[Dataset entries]
※ ※ ※

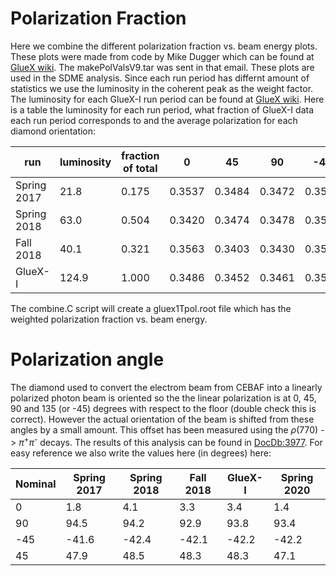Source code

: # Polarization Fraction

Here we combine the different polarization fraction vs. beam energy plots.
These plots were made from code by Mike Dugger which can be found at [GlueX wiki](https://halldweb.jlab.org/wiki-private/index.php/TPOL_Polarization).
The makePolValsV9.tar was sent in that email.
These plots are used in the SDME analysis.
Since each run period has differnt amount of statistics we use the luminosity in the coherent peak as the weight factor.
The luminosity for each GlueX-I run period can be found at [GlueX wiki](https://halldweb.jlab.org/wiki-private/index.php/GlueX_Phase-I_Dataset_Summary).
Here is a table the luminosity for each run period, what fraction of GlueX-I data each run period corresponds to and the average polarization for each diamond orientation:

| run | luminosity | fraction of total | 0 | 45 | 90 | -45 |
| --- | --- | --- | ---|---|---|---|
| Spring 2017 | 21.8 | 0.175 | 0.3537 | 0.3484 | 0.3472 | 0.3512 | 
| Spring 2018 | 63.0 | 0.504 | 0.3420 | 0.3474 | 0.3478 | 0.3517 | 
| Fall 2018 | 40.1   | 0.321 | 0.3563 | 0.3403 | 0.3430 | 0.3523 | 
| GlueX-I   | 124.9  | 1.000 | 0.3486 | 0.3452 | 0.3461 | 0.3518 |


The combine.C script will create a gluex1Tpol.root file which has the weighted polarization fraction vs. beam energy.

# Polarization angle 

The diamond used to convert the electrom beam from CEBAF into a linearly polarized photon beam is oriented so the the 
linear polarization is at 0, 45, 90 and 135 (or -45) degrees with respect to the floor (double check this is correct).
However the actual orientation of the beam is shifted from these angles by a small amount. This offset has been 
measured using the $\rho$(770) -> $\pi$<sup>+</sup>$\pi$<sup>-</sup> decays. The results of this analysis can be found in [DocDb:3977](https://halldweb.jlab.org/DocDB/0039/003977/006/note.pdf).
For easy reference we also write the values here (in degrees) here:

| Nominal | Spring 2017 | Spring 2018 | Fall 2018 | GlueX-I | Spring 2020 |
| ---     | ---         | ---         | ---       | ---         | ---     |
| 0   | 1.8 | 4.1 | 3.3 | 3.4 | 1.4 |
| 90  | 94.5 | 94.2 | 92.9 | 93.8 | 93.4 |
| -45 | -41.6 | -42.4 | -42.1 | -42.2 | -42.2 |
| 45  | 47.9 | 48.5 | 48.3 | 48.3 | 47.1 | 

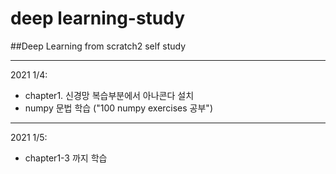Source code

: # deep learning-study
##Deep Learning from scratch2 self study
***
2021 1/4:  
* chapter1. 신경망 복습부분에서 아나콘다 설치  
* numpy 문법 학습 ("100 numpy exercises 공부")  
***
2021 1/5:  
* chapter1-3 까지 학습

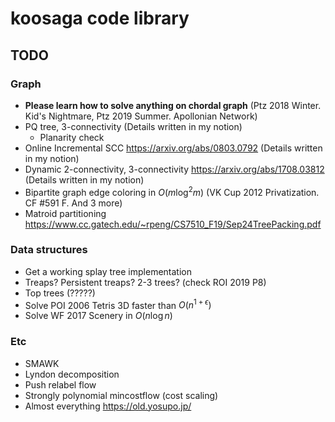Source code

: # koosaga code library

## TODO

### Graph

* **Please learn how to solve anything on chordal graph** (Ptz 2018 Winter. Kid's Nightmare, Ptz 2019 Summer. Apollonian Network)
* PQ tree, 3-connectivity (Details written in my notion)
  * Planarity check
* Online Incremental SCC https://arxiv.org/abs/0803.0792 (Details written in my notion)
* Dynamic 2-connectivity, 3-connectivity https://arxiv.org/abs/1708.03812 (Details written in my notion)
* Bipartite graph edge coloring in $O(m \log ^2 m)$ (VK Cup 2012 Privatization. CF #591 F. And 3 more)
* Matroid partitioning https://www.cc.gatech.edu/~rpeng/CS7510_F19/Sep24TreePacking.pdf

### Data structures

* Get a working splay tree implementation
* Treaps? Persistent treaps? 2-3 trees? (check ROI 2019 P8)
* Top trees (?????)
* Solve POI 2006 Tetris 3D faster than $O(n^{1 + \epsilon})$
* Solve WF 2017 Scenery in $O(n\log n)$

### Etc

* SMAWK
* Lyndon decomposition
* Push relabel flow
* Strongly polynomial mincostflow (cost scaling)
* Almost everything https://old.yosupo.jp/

※ ※ ※

*BRIEF*
Transcribe exactly and only the lines from the top of the records through the line containing "These plots are used in the SDME analysis.", inclusive, and do not copy the pictures.

*YOUR RESPONSE*
Source code

: # Polarization Fraction

Here we combine the different polarization fraction vs. beam energy plots.
These plots were made from code by Mike Dugger which can be found at [GlueX wiki](https://halldweb.jlab.org/wiki-private/index.php/TPOL_Polarization).
The makePolValsV9.tar was sent in that email.
These plots are used in the SDME analysis.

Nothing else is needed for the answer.